Introduction to Supervised and Unsupervised Learning

Tutorial 2 of 5

Introduction

The goal of this tutorial is to introduce you to two main types of Machine Learning: Supervised and Unsupervised Learning. You'll learn what they are, how they work, their differences, and their typical use cases.

By the end of this tutorial, you will be able to:

  • Understand the fundamental concepts of Supervised and Unsupervised Learning.
  • Distinguish between Supervised and Unsupervised Learning.
  • Understand the typical use cases for each type of learning.
  • Write simple code examples implementing these learning models.

Prerequisites: Basic knowledge of Python and a general understanding of Machine Learning concepts is recommended.

Step-by-Step Guide

Supervised Learning

Supervised Learning is a type of Machine Learning where the model is trained on a labelled dataset. That is, a dataset where the target outcome is already known.

Examples of supervised learning include regression and classification problems.

Example:

Let's consider a scenario where you need to predict house prices based on different features like the number of rooms, location, size, etc. Here, you already have the price (label) for each house in the training dataset. The model will 'learn' from this data and then predict prices for new, unseen houses.

Unsupervised Learning

Unsupervised Learning is a type of Machine Learning where the model is trained on an unlabelled dataset. That is, a dataset where the target outcome is not known.

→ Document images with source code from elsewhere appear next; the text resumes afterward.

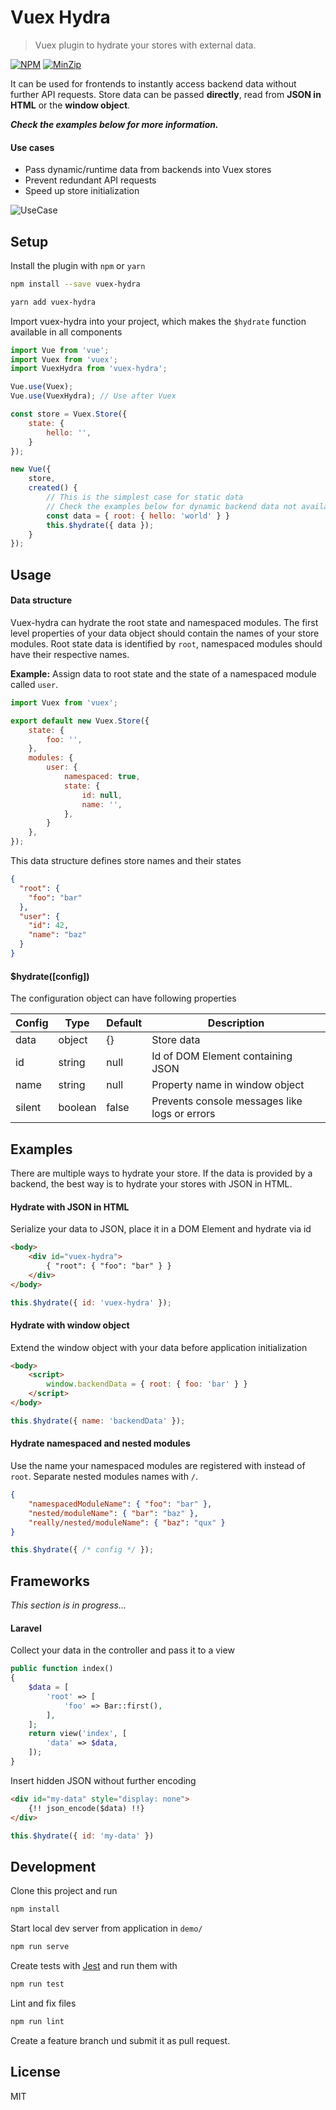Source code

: # Vuex Hydra

> Vuex plugin to hydrate your stores with external data.

[![NPM](https://img.shields.io/npm/v/vuex-hydra)](https://www.npmjs.com/package/vuex-hydra)
[![MinZip](https://img.shields.io/bundlephobia/min/vuex-hydra)](https://bundlephobia.com/result?p=vuex-hydra)

It can be used for frontends to instantly access backend data without further API requests.
Store data can be passed **directly**, read from **JSON in HTML** or the **window object**.

_**Check the examples below for more information.**_

#### Use cases
* Pass dynamic/runtime data from backends into Vuex stores
* Prevent redundant API requests
* Speed up store initialization

![UseCase](https://user-images.githubusercontent.com/15201748/70932532-3d7cc300-203a-11ea-8181-741af4b983e6.png)

## Setup

Install the plugin with `npm` or `yarn`
```bash
npm install --save vuex-hydra
```
```bash
yarn add vuex-hydra
```

Import vuex-hydra into your project, 
which makes the `$hydrate` function available in all components
```javascript
import Vue from 'vue';
import Vuex from 'vuex';
import VuexHydra from 'vuex-hydra';

Vue.use(Vuex);
Vue.use(VuexHydra); // Use after Vuex

const store = Vuex.Store({
    state: {
        hello: '',
    }
});

new Vue({
    store,
    created() {
        // This is the simplest case for static data
        // Check the examples below for dynamic backend data not available at compile time
        const data = { root: { hello: 'world' } }
        this.$hydrate({ data });
    }
});
```

## Usage

#### Data structure

Vuex-hydra can hydrate the root state and namespaced modules.
The first level properties of your data object should contain the names of your store modules.
Root state data is identified by `root`, namespaced modules should have their respective names.

**Example:** Assign data to root state and the state of a namespaced module called `user`.

```javascript
import Vuex from 'vuex';

export default new Vuex.Store({
    state: {
        foo: '',
    },
    modules: {
        user: {
            namespaced: true,
            state: {
                id: null,
                name: '',
            },
        }
    },
});
```

This data structure defines store names and their states
```json
{
  "root": {
    "foo": "bar"
  },
  "user": {
    "id": 42,
    "name": "baz"
  }
}
```

#### $hydrate([config])

The configuration object can have following properties

|Config|Type|Default|Description|
|---|---|---|---|
|data|object|{}|Store data|
|id|string|null|Id of DOM Element containing JSON|
|name|string|null|Property name in window object|
|silent|boolean|false|Prevents console messages like logs or errors|

## Examples

There are multiple ways to hydrate your store.
If the data is provided by a backend, the best way is to
hydrate your stores with JSON in HTML.

#### Hydrate with JSON in HTML

Serialize your data to JSON, place it in a DOM Element and hydrate via id

```html
<body>
    <div id="vuex-hydra">
        { "root": { "foo": "bar" } }
    </div>
</body>
```

```javascript
this.$hydrate({ id: 'vuex-hydra' });
```

#### Hydrate with window object

Extend the window object with your data before application initialization

```html
<body>
    <script>
        window.backendData = { root: { foo: 'bar' } }
    </script>
</body>
```

```javascript
this.$hydrate({ name: 'backendData' });
```

#### Hydrate namespaced and nested modules

Use the name your namespaced modules are registered with instead of `root`.
Separate nested modules names with `/`.

```json
{
    "namespacedModuleName": { "foo": "bar" },
    "nested/moduleName": { "bar": "baz" },
    "really/nested/moduleName": { "baz": "qux" }
}
```

```javascript
this.$hydrate({ /* config */ });
```

## Frameworks

_This section is in progress..._

#### Laravel

Collect your data in the controller and pass it to a view
```php
public function index()
{
    $data = [
        'root' => [
            'foo' => Bar::first(),
        ],
    ];
    return view('index', [
        'data' => $data,
    ]);
}
```

Insert hidden JSON without further encoding
```html
<div id="my-data" style="display: none">
    {!! json_encode($data) !!}
</div>
```

```javascript
this.$hydrate({ id: 'my-data' })
```

## Development

Clone this project and run 
```bash
npm install
```

Start local dev server from application in `demo/`
```bash
npm run serve
```

Create tests with [Jest](https://jestjs.io/docs/en/getting-started) and run them with
```bash
npm run test
```

Lint and fix files
```bash
npm run lint
```

Create a feature branch und submit it as pull request.

## License

MIT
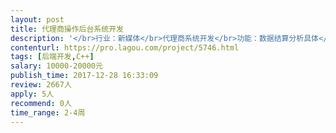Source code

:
 ```yaml
---                
layout: post       
title: 代理商操作后台系统开发           
description: '</br>行业：新媒体</br>代理商系统开发</br>功能：数据结算分析具体</br>需求文档：有</br>开发语言：.NET</br>架构：b/s</br>服务商：需要.NET开发工程师接单，做好是深圳的，便于长期合作和沟通</br>周期：一个月</br>'     
contenturl: https://pro.lagou.com/project/5746.html      
tags: [后端开发,C++]            
salary: 10000-20000元          
publish_time: 2017-12-28 16:33:09         
review: 2667人                   
apply: 5人                   
recommend: 0人                   
time_range: 2-4周              
---                 
```


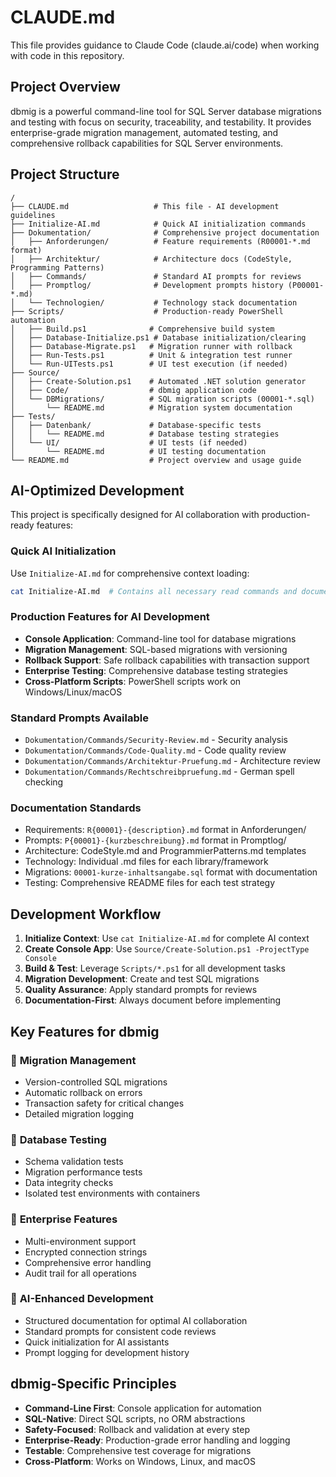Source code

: # CLAUDE.md

This file provides guidance to Claude Code (claude.ai/code) when working with code in this repository.

## Project Overview

dbmig is a powerful command-line tool for SQL Server database migrations and testing with focus on security, traceability, and testability. It provides enterprise-grade migration management, automated testing, and comprehensive rollback capabilities for SQL Server environments.

## Project Structure

```
/
├── CLAUDE.md                   # This file - AI development guidelines
├── Initialize-AI.md            # Quick AI initialization commands
├── Dokumentation/              # Comprehensive project documentation
│   ├── Anforderungen/          # Feature requirements (R00001-*.md format)
│   ├── Architektur/            # Architecture docs (CodeStyle, Programming Patterns)
│   ├── Commands/               # Standard AI prompts for reviews
│   ├── Promptlog/              # Development prompts history (P00001-*.md)
│   └── Technologien/           # Technology stack documentation
├── Scripts/                    # Production-ready PowerShell automation
│   ├── Build.ps1              # Comprehensive build system
│   ├── Database-Initialize.ps1 # Database initialization/clearing
│   ├── Database-Migrate.ps1   # Migration runner with rollback
│   ├── Run-Tests.ps1          # Unit & integration test runner
│   └── Run-UITests.ps1        # UI test execution (if needed)
├── Source/
│   ├── Create-Solution.ps1    # Automated .NET solution generator
│   ├── Code/                  # dbmig application code
│   └── DBMigrations/          # SQL migration scripts (00001-*.sql)
│       └── README.md          # Migration system documentation
├── Tests/
│   ├── Datenbank/             # Database-specific tests
│   │   └── README.md          # Database testing strategies
│   └── UI/                    # UI tests (if needed)
│       └── README.md          # UI testing documentation
└── README.md                  # Project overview and usage guide
```

## AI-Optimized Development

This project is specifically designed for AI collaboration with production-ready features:

### Quick AI Initialization
Use `Initialize-AI.md` for comprehensive context loading:
```bash
cat Initialize-AI.md  # Contains all necessary read commands and documentation
```

### Production Features for AI Development
- **Console Application**: Command-line tool for database migrations
- **Migration Management**: SQL-based migrations with versioning
- **Rollback Support**: Safe rollback capabilities with transaction support
- **Enterprise Testing**: Comprehensive database testing strategies
- **Cross-Platform Scripts**: PowerShell scripts work on Windows/Linux/macOS

### Standard Prompts Available
- `Dokumentation/Commands/Security-Review.md` - Security analysis
- `Dokumentation/Commands/Code-Quality.md` - Code quality review  
- `Dokumentation/Commands/Architektur-Pruefung.md` - Architecture review
- `Dokumentation/Commands/Rechtschreibpruefung.md` - German spell checking

### Documentation Standards
- Requirements: `R{00001}-{description}.md` format in Anforderungen/
- Prompts: `P{00001}-{kurzbeschreibung}.md` format in Promptlog/
- Architecture: CodeStyle.md and ProgrammierPatterns.md templates
- Technology: Individual .md files for each library/framework
- Migrations: `00001-kurze-inhaltsangabe.sql` format with documentation
- Testing: Comprehensive README files for each test strategy

## Development Workflow

1. **Initialize Context**: Use `cat Initialize-AI.md` for complete AI context
2. **Create Console App**: Use `Source/Create-Solution.ps1 -ProjectType Console`
3. **Build & Test**: Leverage `Scripts/*.ps1` for all development tasks
4. **Migration Development**: Create and test SQL migrations
5. **Quality Assurance**: Apply standard prompts for reviews
6. **Documentation-First**: Always document before implementing

## Key Features for dbmig

### 🔄 **Migration Management**
- Version-controlled SQL migrations
- Automatic rollback on errors
- Transaction safety for critical changes
- Detailed migration logging

### 🧪 **Database Testing**
- Schema validation tests
- Migration performance tests
- Data integrity checks
- Isolated test environments with containers

### 🔐 **Enterprise Features**
- Multi-environment support
- Encrypted connection strings
- Comprehensive error handling
- Audit trail for all operations

### 🤖 **AI-Enhanced Development**
- Structured documentation for optimal AI collaboration
- Standard prompts for consistent code reviews
- Quick initialization for AI assistants
- Prompt logging for development history

## dbmig-Specific Principles

- **Command-Line First**: Console application for automation
- **SQL-Native**: Direct SQL scripts, no ORM abstractions
- **Safety-Focused**: Rollback and validation at every step
- **Enterprise-Ready**: Production-grade error handling and logging
- **Testable**: Comprehensive test coverage for migrations
- **Cross-Platform**: Works on Windows, Linux, and macOS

Examples of unsupervised learning include clustering and association problems.

Example:

Consider a scenario where you have a dataset of customers with various features like age, income, browsing history, etc., but no specific labels. The goal here might be to identify distinct groups or 'clusters' in the data, such as different customer segments.

Code Examples

Supervised Learning: Simple Linear Regression

Here is an example of a simple linear regression model using the Python library sklearn. This is a type of supervised learning.

# Import necessary libraries
from sklearn.model_selection import train_test_split 
from sklearn.linear_model import LinearRegression
from sklearn import metrics
import pandas as pd

# Load the dataset
dataset = pd.read_csv('house_prices.csv') 

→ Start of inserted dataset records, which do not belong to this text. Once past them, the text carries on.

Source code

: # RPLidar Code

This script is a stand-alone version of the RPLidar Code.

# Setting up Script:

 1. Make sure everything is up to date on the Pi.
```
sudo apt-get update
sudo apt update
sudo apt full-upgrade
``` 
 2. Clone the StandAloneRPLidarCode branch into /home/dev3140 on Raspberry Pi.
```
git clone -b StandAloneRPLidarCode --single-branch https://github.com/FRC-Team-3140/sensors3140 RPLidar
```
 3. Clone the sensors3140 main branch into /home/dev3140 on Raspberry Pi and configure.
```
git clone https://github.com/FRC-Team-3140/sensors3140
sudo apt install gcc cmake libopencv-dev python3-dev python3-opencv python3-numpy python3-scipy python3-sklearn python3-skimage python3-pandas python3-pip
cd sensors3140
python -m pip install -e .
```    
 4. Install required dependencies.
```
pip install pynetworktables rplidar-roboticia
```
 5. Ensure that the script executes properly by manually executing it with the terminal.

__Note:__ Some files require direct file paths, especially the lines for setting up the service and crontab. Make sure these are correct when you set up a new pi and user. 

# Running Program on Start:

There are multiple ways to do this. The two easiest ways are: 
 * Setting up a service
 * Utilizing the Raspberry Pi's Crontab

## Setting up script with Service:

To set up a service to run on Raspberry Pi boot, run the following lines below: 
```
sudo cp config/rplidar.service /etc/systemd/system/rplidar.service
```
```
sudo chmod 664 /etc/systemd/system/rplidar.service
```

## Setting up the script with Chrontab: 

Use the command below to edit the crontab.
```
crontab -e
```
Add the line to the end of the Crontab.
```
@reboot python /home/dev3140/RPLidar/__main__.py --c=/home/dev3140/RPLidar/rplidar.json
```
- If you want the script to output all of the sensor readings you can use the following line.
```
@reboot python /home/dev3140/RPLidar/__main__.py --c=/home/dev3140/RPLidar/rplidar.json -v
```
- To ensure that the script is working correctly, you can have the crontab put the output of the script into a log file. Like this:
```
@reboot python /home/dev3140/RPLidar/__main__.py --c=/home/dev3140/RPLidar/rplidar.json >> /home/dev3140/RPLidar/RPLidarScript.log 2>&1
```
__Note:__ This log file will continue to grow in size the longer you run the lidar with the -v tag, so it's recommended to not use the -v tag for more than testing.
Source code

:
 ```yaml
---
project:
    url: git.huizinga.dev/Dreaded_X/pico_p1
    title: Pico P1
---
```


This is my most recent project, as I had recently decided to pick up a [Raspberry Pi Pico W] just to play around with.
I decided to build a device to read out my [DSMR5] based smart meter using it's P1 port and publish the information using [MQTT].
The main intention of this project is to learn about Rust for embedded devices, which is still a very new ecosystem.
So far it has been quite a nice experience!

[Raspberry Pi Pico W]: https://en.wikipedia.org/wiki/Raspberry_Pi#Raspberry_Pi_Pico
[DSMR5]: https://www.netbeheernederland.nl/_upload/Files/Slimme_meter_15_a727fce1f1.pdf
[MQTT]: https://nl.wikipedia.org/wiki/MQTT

# Split the data into features and target
X = dataset['size'].values.reshape(-1,1)
y = dataset['price'].values.reshape(-1,1)

# Split the data into training and testing sets
X_train, X_test, y_train, y_test = train_test_split(X, y, test_size=0.2, random_state=0) 

# Train the model
regressor = LinearRegression()  
regressor.fit(X_train, y_train)

# Use the model to make predictions
y_pred = regressor.predict(X_test)

# Output the predicted values
print(y_pred)

Unsupervised Learning: K-means Clustering

Here is an example of a k-means clustering model, a type of unsupervised learning.

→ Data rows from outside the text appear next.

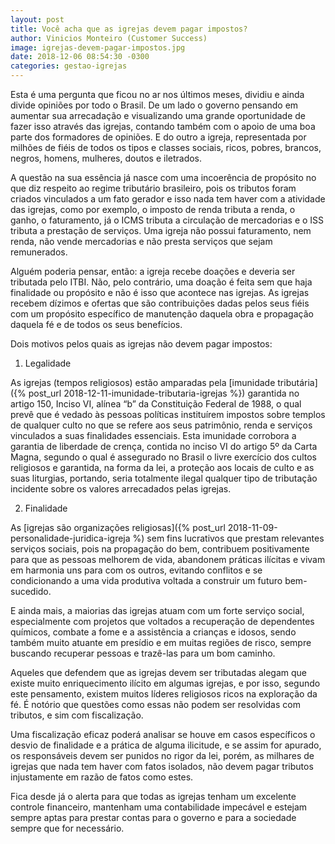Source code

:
 ```yaml
---
layout: post
title: Você acha que as igrejas devem pagar impostos?
author: Vinicios Monteiro (Customer Success)
image: igrejas-devem-pagar-impostos.jpg
date: 2018-12-06 08:54:30 -0300
categories: gestao-igrejas
---
```


Esta é uma pergunta que ficou no ar nos últimos meses, dividiu e ainda divide opiniões por todo o Brasil. De um lado o governo pensando em aumentar sua arrecadação e visualizando uma grande oportunidade de fazer isso através das igrejas, contando também com o apoio de uma boa parte dos formadores de opiniões. E do outro a igreja, representada por milhões de fiéis de todos os tipos e classes sociais, ricos, pobres, brancos, negros, homens, mulheres, doutos e iletrados.

A questão na sua essência já nasce com uma incoerência de propósito no que diz respeito ao regime tributário brasileiro, pois os tributos foram criados vinculados a um fato gerador e isso nada tem haver com a atividade das igrejas, como por exemplo, o imposto de renda tributa a renda, o ganho, o faturamento, já o ICMS tributa a circulação de mercadorias e o ISS tributa a prestação de serviços. Uma igreja não possui faturamento, nem renda, não vende mercadorias e não presta serviços que sejam remunerados.

Alguém poderia pensar, então: a igreja recebe doações e deveria ser tributada pelo ITBI. Não, pelo contrário, uma doação é feita sem que haja finalidade ou propósito e não é isso que acontece nas igrejas. As igrejas recebem dízimos e ofertas que são contribuições dadas pelos seus fiéis com um propósito específico de manutenção daquela obra e propagação daquela fé e de todos os seus benefícios.

Dois motivos pelos quais as igrejas não devem pagar impostos:

1. Legalidade

As igrejas (tempos religiosos) estão amparadas pela [imunidade tributária]({% post_url 2018-12-11-imunidade-tributaria-igrejas %}) garantida no artigo 150, Inciso VI, alínea “b” da Constituição Federal de 1988, o qual prevê que é vedado às pessoas políticas instituírem impostos sobre templos de qualquer culto no que se refere aos seus patrimônio, renda e serviços vinculados a suas finalidades essenciais. Esta imunidade corrobora a garantia de liberdade de crença, contida no inciso VI do artigo 5º da Carta Magna, segundo o qual é assegurado no Brasil o livre exercício dos cultos religiosos e garantida, na forma da lei, a proteção aos locais de culto e as suas liturgias, portando, seria totalmente ilegal qualquer tipo de tributação incidente sobre os valores arrecadados pelas igrejas.

2. Finalidade

As [igrejas são organizações religiosas]({% post_url 2018-11-09-personalidade-juridica-igreja %) sem fins lucrativos que prestam relevantes serviços sociais, pois na propagação do bem, contribuem positivamente para que as pessoas melhorem de vida, abandonem práticas ilícitas e vivam em harmonia uns para com os outros, evitando conflitos e se condicionando a uma vida produtiva voltada a construir um futuro bem-sucedido.

E ainda mais, a maiorias das igrejas atuam com um forte serviço social, especialmente com projetos que voltados a recuperação de dependentes químicos, combate a fome e a assistência a crianças e idosos, sendo também muito atuante em presídio e em muitas regiões de risco, sempre buscando recuperar pessoas e trazê-las para um bom caminho.

Aqueles que defendem que as igrejas devem ser tributadas alegam que existe muito enriquecimento ilícito em algumas igrejas, e por isso, segundo este pensamento, existem muitos líderes religiosos ricos na exploração da fé. É notório que questões como essas não podem ser resolvidas com tributos, e sim com fiscalização.

Uma fiscalização eficaz poderá analisar se houve em casos específicos o desvio de finalidade e a prática de alguma ilicitude, e se assim for apurado, os responsáveis devem ser punidos no rigor da lei, porém, as milhares de igrejas que nada tem haver com fatos isolados, não devem pagar tributos injustamente em razão de fatos como estes.

Fica desde já o alerta para que todas as igrejas tenham um excelente controle financeiro, mantenham uma contabilidade impecável e estejam sempre aptas para prestar contas para o governo e para a sociedade sempre que for necessário.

# Import necessary libraries
from sklearn.cluster import KMeans
import pandas as pd

# Load the dataset
dataset = pd.read_csv('customers.csv')

# Select the features for clustering
X = dataset[['age', 'income']]

# Create the KMeans object and fit the data
kmeans = KMeans(n_clusters=3, random_state=0).fit(X)

# Output the cluster centers
print(kmeans.cluster_centers_)

Summary

In this tutorial, you've learned about two main types of Machine Learning: Supervised and Unsupervised Learning. You've seen how they work, their differences, and their typical use cases. You've also seen some simple code examples.

For further learning, consider looking into other types of Machine Learning such as semi-supervised learning and reinforcement learning.

Practice Exercises

  1. Use the sklearn library to create a logistic regression model (a type of supervised learning) on a dataset of your choice.

  2. Use the sklearn library to create a hierarchical clustering model (a type of unsupervised learning) on a dataset of your choice.

Remember, practice is key when learning new concepts, so try to spend plenty of time on these exercises.